Report the number of lines in the data below that hold "multicolumn", without any other words.

[[ AVAILABLE DATA, beginning ]]

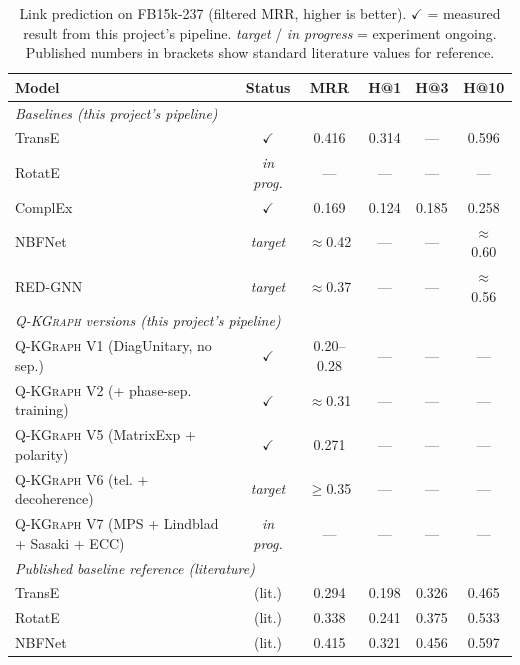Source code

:\documentclass[runningheads]{llncs}
\newcommand{\QR}{\textsc{Q-KGraph}}
\newcommand{\inprog}[1]{\textcolor{inprogress}{\textit{#1}}}
\begin{document}
\begin{table}[t]
\caption{Link prediction on FB15k-237 (filtered MRR, higher is better).
  $\checkmark$ = measured result from this project's pipeline.
  \inprog{target} / \inprog{in progress} = experiment ongoing.
  Published numbers in brackets show standard literature values for reference.}
\label{tab:main}
\centering
\small
\begin{tabular}{lccccc}
\toprule
Model                             & Status  & MRR   & H@1   & H@3   & H@10  \\
\midrule
\multicolumn{6}{l}{\textit{Baselines (this project's pipeline)}} \\
TransE                            & $\checkmark$ & 0.416 & 0.314 & ---   & 0.596 \\
RotatE                            & \inprog{in prog.} & ---   & ---   & ---   & ---   \\
ComplEx                           & $\checkmark$ & 0.169 & 0.124 & 0.185 & 0.258 \\
NBFNet~\cite{ref_nbfnet}          & \inprog{target} & $\approx$0.42 & --- & --- & $\approx$0.60 \\
RED-GNN~\cite{ref_redgnn}         & \inprog{target} & $\approx$0.37 & --- & --- & $\approx$0.56 \\
\midrule
\multicolumn{6}{l}{\textit{\QR{} versions (this project's pipeline)}} \\
\QR{} V1 (DiagUnitary, no sep.)   & $\checkmark$ & 0.20--0.28 & --- & --- & --- \\
\QR{} V2 (+ phase-sep. training)  & $\checkmark$ & $\approx$0.31 & --- & --- & --- \\
\QR{} V5 (MatrixExp + polarity)   & $\checkmark$ & 0.271 & --- & --- & --- \\
\QR{} V6 (tel. + decoherence)     & \inprog{target} & $\geq$0.35 & --- & --- & --- \\
\QR{} V7 (MPS + Lindblad + Sasaki + ECC) & \inprog{in prog.} & --- & --- & --- & --- \\
\midrule
\multicolumn{6}{l}{\textit{Published baseline reference (literature)}} \\
TransE~\cite{ref_transe}           & (lit.)    & 0.294 & 0.198 & 0.326 & 0.465 \\
RotatE~\cite{ref_rotate}           & (lit.)    & 0.338 & 0.241 & 0.375 & 0.533 \\
NBFNet~\cite{ref_nbfnet}           & (lit.)    & 0.415 & 0.321 & 0.456 & 0.597 \\
\bottomrule
\end{tabular}
\end{table}
\end{document}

[[ AVAILABLE DATA, end ]]

▶ **EXPECTED OUTPUT**: 3